▶ _Entries supplied_
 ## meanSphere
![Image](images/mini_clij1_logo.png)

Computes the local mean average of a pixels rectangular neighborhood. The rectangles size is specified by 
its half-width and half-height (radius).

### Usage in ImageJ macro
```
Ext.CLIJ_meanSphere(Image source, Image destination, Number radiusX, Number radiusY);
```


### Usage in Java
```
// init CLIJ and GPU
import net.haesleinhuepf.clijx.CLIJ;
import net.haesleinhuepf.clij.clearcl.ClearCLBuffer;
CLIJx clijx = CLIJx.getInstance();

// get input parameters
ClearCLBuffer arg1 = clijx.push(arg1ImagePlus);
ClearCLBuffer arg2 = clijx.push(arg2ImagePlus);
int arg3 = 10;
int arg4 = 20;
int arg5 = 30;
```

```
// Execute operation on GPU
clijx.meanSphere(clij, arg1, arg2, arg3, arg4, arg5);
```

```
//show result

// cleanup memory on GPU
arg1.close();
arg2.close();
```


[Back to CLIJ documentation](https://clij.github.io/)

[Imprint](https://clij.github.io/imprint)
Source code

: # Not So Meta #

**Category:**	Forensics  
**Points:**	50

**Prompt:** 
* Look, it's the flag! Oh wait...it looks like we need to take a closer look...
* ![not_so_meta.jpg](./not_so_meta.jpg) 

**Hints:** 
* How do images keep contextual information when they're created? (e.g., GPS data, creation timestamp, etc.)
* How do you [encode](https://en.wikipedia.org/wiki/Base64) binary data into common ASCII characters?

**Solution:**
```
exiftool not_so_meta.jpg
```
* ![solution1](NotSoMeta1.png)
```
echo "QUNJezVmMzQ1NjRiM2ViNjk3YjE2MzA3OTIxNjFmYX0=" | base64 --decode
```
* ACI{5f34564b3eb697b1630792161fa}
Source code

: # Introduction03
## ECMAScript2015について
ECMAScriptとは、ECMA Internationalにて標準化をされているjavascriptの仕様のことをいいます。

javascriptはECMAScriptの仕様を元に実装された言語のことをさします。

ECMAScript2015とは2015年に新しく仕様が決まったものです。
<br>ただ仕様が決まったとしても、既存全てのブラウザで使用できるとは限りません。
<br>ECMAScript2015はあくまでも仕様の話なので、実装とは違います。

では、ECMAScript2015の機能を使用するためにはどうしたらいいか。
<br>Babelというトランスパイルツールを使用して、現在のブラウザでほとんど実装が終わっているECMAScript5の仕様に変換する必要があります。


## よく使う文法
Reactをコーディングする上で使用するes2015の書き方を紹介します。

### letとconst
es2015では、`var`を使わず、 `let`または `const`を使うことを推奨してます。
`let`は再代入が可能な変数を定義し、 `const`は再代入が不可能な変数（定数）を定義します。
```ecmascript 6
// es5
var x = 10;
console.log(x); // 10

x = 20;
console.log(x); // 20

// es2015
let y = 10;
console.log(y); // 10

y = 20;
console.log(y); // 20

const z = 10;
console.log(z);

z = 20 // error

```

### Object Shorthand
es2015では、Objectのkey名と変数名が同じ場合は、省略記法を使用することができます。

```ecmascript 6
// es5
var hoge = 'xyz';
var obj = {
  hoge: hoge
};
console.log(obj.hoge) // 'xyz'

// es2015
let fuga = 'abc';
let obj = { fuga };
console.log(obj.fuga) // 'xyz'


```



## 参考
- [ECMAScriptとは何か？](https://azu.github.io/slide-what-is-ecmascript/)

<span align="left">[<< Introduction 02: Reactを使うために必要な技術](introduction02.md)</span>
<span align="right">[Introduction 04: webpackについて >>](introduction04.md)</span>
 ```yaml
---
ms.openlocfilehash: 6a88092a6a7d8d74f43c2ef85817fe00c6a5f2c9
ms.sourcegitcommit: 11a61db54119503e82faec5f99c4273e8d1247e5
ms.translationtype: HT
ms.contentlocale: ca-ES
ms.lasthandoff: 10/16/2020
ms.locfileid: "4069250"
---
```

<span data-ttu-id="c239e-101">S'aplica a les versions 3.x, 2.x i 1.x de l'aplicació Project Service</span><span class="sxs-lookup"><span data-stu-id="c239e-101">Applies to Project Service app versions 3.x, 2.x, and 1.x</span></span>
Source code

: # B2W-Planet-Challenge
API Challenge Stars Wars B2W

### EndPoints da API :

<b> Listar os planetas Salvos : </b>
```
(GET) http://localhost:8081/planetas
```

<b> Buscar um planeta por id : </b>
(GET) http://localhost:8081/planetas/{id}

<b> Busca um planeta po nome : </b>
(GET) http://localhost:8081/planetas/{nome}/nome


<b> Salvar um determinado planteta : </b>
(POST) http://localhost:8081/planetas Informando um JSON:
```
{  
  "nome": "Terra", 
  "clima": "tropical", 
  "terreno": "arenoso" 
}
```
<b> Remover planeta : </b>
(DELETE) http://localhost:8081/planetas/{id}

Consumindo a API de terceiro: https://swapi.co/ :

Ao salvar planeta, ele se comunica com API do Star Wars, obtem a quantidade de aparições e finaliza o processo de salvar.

▶ _Activity_
Repeat the records exactly, leaving out none of them.

▶ _Solution for this problem_
 ## meanSphere
![Image](images/mini_clij1_logo.png)

Computes the local mean average of a pixels rectangular neighborhood. The rectangles size is specified by 
its half-width and half-height (radius).

### Usage in ImageJ macro
```
Ext.CLIJ_meanSphere(Image source, Image destination, Number radiusX, Number radiusY);
```


### Usage in Java
```
// init CLIJ and GPU
import net.haesleinhuepf.clijx.CLIJ;
import net.haesleinhuepf.clij.clearcl.ClearCLBuffer;
CLIJx clijx = CLIJx.getInstance();

// get input parameters
ClearCLBuffer arg1 = clijx.push(arg1ImagePlus);
ClearCLBuffer arg2 = clijx.push(arg2ImagePlus);
int arg3 = 10;
int arg4 = 20;
int arg5 = 30;
```

```
// Execute operation on GPU
clijx.meanSphere(clij, arg1, arg2, arg3, arg4, arg5);
```

```
//show result

// cleanup memory on GPU
arg1.close();
arg2.close();
```


[Back to CLIJ documentation](https://clij.github.io/)

[Imprint](https://clij.github.io/imprint)
Source code

: # Not So Meta #

**Category:**	Forensics  
**Points:**	50

**Prompt:** 
* Look, it's the flag! Oh wait...it looks like we need to take a closer look...
* ![not_so_meta.jpg](./not_so_meta.jpg) 

**Hints:** 
* How do images keep contextual information when they're created? (e.g., GPS data, creation timestamp, etc.)
* How do you [encode](https://en.wikipedia.org/wiki/Base64) binary data into common ASCII characters?

**Solution:**
```
exiftool not_so_meta.jpg
```
* ![solution1](NotSoMeta1.png)
```
echo "QUNJezVmMzQ1NjRiM2ViNjk3YjE2MzA3OTIxNjFmYX0=" | base64 --decode
```
* ACI{5f34564b3eb697b1630792161fa}
Source code

: # Introduction03
## ECMAScript2015について
ECMAScriptとは、ECMA Internationalにて標準化をされているjavascriptの仕様のことをいいます。

javascriptはECMAScriptの仕様を元に実装された言語のことをさします。

ECMAScript2015とは2015年に新しく仕様が決まったものです。
<br>ただ仕様が決まったとしても、既存全てのブラウザで使用できるとは限りません。
<br>ECMAScript2015はあくまでも仕様の話なので、実装とは違います。

では、ECMAScript2015の機能を使用するためにはどうしたらいいか。
<br>Babelというトランスパイルツールを使用して、現在のブラウザでほとんど実装が終わっているECMAScript5の仕様に変換する必要があります。


## よく使う文法
Reactをコーディングする上で使用するes2015の書き方を紹介します。

### letとconst
es2015では、`var`を使わず、 `let`または `const`を使うことを推奨してます。
`let`は再代入が可能な変数を定義し、 `const`は再代入が不可能な変数（定数）を定義します。
```ecmascript 6
// es5
var x = 10;
console.log(x); // 10

x = 20;
console.log(x); // 20

// es2015
let y = 10;
console.log(y); // 10

y = 20;
console.log(y); // 20

const z = 10;
console.log(z);

z = 20 // error

```

### Object Shorthand
es2015では、Objectのkey名と変数名が同じ場合は、省略記法を使用することができます。

```ecmascript 6
// es5
var hoge = 'xyz';
var obj = {
  hoge: hoge
};
console.log(obj.hoge) // 'xyz'

// es2015
let fuga = 'abc';
let obj = { fuga };
console.log(obj.fuga) // 'xyz'


```



## 参考
- [ECMAScriptとは何か？](https://azu.github.io/slide-what-is-ecmascript/)

<span align="left">[<< Introduction 02: Reactを使うために必要な技術](introduction02.md)</span>
<span align="right">[Introduction 04: webpackについて >>](introduction04.md)</span>
 ```yaml
---
ms.openlocfilehash: 6a88092a6a7d8d74f43c2ef85817fe00c6a5f2c9
ms.sourcegitcommit: 11a61db54119503e82faec5f99c4273e8d1247e5
ms.translationtype: HT
ms.contentlocale: ca-ES
ms.lasthandoff: 10/16/2020
ms.locfileid: "4069250"
---
```

<span data-ttu-id="c239e-101">S'aplica a les versions 3.x, 2.x i 1.x de l'aplicació Project Service</span><span class="sxs-lookup"><span data-stu-id="c239e-101">Applies to Project Service app versions 3.x, 2.x, and 1.x</span></span>
Source code

: # B2W-Planet-Challenge
API Challenge Stars Wars B2W

### EndPoints da API :

<b> Listar os planetas Salvos : </b>
```
(GET) http://localhost:8081/planetas
```

<b> Buscar um planeta por id : </b>
(GET) http://localhost:8081/planetas/{id}

<b> Busca um planeta po nome : </b>
(GET) http://localhost:8081/planetas/{nome}/nome


<b> Salvar um determinado planteta : </b>
(POST) http://localhost:8081/planetas Informando um JSON:
```
{  
  "nome": "Terra", 
  "clima": "tropical", 
  "terreno": "arenoso" 
}
```
<b> Remover planeta : </b>
(DELETE) http://localhost:8081/planetas/{id}

Consumindo a API de terceiro: https://swapi.co/ :

Ao salvar planeta, ele se comunica com API do Star Wars, obtem a quantidade de aparições e finaliza o processo de salvar.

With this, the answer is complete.